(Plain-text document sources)
• • • •
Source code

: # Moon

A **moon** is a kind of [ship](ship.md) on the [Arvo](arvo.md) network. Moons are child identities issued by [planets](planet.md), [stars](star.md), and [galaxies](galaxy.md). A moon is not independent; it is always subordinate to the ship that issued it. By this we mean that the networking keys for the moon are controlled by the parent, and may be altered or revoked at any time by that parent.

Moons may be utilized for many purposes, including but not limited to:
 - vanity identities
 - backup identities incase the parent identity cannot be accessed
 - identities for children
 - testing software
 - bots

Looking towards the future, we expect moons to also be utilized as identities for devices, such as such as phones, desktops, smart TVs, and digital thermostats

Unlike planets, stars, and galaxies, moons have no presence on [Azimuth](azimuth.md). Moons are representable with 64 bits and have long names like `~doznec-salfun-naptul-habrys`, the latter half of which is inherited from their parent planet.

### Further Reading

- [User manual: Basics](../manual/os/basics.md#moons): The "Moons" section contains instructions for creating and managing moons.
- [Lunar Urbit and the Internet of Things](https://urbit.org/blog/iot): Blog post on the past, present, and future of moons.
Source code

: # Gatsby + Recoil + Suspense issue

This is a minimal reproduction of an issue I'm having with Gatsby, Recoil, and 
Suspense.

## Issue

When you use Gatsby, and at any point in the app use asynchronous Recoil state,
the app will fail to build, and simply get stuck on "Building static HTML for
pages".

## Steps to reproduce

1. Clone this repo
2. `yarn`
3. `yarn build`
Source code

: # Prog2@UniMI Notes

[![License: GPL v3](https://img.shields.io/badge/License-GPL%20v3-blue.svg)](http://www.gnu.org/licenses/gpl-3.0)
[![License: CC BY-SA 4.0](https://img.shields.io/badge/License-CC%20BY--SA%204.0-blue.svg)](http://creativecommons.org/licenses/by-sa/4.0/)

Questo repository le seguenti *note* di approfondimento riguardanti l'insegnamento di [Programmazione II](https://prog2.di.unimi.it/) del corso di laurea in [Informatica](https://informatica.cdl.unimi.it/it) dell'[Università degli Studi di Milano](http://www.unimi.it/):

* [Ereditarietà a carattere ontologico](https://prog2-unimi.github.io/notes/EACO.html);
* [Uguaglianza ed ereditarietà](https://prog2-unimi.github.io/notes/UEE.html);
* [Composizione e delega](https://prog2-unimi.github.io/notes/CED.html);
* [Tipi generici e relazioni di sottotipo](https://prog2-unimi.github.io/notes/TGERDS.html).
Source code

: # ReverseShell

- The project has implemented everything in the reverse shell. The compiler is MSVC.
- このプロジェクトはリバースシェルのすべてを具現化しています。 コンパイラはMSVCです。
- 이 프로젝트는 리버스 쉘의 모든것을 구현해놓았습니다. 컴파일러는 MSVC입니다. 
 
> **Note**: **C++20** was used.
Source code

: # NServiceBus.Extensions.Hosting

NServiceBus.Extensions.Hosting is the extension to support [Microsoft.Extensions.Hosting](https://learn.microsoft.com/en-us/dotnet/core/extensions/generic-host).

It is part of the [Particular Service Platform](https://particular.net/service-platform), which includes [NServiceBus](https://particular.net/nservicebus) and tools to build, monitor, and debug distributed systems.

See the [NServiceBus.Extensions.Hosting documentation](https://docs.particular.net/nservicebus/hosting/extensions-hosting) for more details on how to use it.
• • • •
- [PROBLEM REQUIREMENTS]
A bare number is expected: how many lines above contain the word "shields"?

- [SOLVED EXERCISE]
2